Annalisa Natali Murri (1982, Italy) approached architectural photography at the age of 27, while studying building engineering at Bologna University. During her PhD studies, she started to devote herself to photography with more conviction and interest. Soon she started to feel the need to focus on documentary projects, using her vacation time and savings to fund self-assignments and personal projects. Her works have been awarded in several international contests, including 70th and 71st POYi. In 2014 she was selected as an attendee for LOOK between mentorship program. She’s currently based in Bologna, Italy.

About the Photograph: 

“I was on a self assignment covering the bustling street art environment in San Paulo, Brasil.
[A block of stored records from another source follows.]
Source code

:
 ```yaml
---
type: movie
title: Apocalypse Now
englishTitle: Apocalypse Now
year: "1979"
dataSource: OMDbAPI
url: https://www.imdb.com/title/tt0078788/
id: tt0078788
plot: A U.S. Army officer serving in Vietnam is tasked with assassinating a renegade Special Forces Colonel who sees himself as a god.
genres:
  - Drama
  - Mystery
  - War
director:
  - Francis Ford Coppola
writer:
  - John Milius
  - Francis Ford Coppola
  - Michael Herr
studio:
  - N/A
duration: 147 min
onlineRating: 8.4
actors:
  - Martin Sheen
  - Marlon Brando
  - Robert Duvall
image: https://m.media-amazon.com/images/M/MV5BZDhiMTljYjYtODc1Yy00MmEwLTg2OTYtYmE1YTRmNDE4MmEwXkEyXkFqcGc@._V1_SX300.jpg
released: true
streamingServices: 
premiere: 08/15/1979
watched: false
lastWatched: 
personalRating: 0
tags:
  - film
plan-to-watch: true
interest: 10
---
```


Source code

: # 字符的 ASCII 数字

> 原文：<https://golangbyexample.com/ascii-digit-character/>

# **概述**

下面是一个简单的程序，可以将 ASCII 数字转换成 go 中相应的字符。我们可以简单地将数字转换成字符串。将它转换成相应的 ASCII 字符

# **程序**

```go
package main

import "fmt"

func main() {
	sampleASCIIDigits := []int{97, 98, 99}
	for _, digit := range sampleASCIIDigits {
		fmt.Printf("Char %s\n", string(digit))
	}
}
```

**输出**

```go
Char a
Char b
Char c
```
That night I had just finished my shooting in Villa Madalena, a neighborhood in San Paulo once known only for its violent crime but which recently decided to change things around. I think Vila Madá has been able to completely transform itself and its own identity, creating what is now considered one of the most exclusive areas of the city, a popular hangout young creatives and artists of all kinds. I was wandering there, looking for a cab.  Across the street there was a beautiful girl with curly hair and amber skin, who was cheerfully talking with a friend. I was attracted in some way by this couple in front of one of the most colorful building of Vila Madá. I loved the way the red lights of cars stopping at the crossing illuminated the hair of the girl on her back. Then the street light turned green. I would have had to cross the road, but I stopped to take this last shot, when the green light finally lit the girl’s face.”